Isn’t it ridiculous how much an exam can stress out a person?!? I feel worse this time around than I’ve ever felt earlier. Those who say that it gets easier with experience and practice, let me tell you, they L.I.E! I’m so beside myself I’m not sure I can be reckoned among the sane anymore Y_Y I swear, I become this …other person, someone I really don’t want to know.
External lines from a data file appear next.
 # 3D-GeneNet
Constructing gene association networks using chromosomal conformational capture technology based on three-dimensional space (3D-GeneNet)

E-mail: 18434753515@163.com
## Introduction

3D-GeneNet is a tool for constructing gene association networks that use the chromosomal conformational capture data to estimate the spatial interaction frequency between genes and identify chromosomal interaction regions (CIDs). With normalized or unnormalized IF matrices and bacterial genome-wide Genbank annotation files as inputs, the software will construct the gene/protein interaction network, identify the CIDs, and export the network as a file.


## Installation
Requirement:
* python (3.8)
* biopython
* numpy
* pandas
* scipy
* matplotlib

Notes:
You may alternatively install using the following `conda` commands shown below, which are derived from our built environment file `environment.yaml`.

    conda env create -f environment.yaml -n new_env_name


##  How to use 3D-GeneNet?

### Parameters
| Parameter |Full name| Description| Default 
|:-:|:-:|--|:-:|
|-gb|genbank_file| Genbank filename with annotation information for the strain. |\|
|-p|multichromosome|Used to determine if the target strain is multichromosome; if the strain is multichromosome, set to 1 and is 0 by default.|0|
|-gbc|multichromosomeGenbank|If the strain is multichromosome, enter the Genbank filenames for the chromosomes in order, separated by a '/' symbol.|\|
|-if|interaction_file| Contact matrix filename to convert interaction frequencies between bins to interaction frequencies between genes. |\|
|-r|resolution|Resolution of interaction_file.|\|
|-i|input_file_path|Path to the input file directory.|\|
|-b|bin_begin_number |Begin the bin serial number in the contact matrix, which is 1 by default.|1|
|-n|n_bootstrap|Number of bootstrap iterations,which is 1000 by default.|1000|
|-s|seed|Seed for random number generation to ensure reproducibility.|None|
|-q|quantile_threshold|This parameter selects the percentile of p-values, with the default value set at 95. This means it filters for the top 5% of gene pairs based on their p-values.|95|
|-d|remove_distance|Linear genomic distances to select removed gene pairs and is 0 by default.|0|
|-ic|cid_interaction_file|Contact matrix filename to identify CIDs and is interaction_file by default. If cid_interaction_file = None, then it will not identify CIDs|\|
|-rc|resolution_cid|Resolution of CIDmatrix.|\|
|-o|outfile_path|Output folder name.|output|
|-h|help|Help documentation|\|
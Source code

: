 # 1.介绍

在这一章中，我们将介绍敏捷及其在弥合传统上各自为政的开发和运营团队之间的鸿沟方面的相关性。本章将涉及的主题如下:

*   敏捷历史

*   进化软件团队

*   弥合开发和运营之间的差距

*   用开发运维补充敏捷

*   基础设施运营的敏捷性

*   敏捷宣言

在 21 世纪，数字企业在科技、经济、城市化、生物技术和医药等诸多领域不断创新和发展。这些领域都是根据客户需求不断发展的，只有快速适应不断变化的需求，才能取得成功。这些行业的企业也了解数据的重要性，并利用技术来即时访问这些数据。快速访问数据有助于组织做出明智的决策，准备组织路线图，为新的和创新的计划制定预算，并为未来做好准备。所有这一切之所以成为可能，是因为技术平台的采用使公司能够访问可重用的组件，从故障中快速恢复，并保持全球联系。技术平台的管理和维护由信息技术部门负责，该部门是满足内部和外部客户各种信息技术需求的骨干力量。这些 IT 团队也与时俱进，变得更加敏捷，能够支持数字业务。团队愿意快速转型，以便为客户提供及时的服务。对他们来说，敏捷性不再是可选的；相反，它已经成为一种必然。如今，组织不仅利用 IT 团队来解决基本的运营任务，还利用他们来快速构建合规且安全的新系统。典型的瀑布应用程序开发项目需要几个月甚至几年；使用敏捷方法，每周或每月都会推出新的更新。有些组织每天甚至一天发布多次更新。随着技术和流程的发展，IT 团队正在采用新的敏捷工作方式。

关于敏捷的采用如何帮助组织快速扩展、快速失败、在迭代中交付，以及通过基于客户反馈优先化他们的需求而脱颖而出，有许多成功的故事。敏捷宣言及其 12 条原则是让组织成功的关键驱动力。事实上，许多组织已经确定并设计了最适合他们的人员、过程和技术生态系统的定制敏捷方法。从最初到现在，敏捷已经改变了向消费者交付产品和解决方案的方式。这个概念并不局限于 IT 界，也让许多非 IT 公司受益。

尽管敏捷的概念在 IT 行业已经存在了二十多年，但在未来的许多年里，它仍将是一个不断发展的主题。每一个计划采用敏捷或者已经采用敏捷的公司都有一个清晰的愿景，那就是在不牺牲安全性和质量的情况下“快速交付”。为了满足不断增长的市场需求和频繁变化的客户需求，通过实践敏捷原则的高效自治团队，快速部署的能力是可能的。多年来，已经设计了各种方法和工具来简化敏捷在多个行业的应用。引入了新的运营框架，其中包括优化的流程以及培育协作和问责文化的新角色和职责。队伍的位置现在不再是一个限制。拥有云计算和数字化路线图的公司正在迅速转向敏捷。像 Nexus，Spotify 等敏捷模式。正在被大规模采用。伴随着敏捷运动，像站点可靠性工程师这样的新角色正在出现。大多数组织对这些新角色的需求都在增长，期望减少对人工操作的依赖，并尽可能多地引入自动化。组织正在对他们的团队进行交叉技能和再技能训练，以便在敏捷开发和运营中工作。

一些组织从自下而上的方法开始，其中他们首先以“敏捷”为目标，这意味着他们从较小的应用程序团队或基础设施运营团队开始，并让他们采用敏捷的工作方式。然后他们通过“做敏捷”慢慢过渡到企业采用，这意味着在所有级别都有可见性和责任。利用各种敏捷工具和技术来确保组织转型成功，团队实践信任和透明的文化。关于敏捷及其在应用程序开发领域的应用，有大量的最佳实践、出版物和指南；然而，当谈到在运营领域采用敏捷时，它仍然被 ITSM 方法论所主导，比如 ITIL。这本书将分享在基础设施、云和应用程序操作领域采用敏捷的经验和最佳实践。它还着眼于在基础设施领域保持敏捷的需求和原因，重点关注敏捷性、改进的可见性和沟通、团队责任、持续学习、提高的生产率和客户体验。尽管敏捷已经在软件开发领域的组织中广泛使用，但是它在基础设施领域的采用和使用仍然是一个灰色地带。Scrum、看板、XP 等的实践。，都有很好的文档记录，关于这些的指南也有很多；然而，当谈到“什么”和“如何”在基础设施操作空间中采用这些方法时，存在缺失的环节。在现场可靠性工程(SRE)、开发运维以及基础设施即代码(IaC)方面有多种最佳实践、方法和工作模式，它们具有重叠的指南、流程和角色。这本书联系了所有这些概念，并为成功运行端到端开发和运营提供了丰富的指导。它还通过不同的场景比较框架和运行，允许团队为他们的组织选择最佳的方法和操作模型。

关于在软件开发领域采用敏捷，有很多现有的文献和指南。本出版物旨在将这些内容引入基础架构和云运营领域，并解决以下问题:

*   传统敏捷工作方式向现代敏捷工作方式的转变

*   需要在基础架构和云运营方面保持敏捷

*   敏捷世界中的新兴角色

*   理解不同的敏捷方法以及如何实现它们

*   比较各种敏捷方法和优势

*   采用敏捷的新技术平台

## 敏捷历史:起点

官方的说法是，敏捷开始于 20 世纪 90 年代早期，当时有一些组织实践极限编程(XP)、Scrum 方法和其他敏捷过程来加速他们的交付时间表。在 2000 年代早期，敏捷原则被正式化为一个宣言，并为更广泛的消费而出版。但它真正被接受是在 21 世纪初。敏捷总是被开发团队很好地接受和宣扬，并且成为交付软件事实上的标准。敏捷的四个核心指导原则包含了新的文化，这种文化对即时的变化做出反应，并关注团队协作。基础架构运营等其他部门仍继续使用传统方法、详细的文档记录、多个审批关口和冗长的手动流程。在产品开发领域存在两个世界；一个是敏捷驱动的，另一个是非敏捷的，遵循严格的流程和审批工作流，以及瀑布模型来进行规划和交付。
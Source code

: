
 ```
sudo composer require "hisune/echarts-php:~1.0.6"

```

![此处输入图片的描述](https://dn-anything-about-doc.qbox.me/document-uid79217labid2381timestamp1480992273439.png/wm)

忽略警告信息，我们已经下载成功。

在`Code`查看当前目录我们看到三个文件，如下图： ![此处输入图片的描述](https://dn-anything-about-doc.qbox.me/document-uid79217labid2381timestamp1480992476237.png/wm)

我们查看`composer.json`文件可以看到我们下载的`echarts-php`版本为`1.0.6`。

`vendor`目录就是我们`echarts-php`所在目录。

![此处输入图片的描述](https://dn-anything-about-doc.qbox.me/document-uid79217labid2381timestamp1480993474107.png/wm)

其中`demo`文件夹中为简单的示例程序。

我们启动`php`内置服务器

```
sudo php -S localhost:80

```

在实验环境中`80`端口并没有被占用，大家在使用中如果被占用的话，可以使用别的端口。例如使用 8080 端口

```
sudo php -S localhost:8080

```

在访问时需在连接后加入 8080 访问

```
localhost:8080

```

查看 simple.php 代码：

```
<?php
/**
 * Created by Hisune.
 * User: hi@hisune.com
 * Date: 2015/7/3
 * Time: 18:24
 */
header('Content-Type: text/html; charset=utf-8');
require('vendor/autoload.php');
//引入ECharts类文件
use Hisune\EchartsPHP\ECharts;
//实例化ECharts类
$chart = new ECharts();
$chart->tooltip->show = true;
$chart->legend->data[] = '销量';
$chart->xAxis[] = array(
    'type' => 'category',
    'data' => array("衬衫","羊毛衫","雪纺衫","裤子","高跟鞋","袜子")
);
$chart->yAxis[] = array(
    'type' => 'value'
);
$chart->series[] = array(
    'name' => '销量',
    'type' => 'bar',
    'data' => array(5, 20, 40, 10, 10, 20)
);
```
My poor family, well at least my poor hubby feels it bad.

A couple of weeks ago we had this huge row - that in hindsight started partially because hubby had a bad day and wanted to spread his misery and partially based on stupid misunderstandings - that just grew and grew, resulting in me quitting smoking and being the queen of martyrdom for 4 days until hubby got on his knees begging for mercy, for me to start smoking again and promising me green enchanted forests and all the gold in the world if I only became, at least, semi-human again…yeah…ugly…I know @_@

…and today was one of THOSE days. I had a doctor’s appointment this morning. I’m not quite sure why, but doctors scares me senseless, the minute I walk into the office my brain takes a temporarily leave of absent and what’s left is a zombie talking mumbo-jumbo – today the mumbo-jumbo talking zombie was purple-faced as well.

See, I decided to use my son’s bike (he’s got a new lady’s bike, old fashion style) and I got the code for the chain-lock on a text message from my daughter. Even though it wasn’t locked, I tried the code several times to make sure it worked, which of course it did not. But now it was too late to take the bus and I had to really step on it to make the appointment. There was a strong wind today, and by the time I got down there I was pretty poofed. I started fiddling with the lock again. No luck. I called my daughter on the cell, but she just repeated the code and told me that it was just an ordinary chain-lock, how hard could it be?!?

Now, I have asthma, and the thing with asthma is that when you’ve worked yourself hard the ‘effects’ doesn’t really start showing until after you’re done (here; riding the bike) your face gets R.E.D. …imagine how beyond red it got with me standing bent over the darned bike fighting with the unholy chain-lock?!?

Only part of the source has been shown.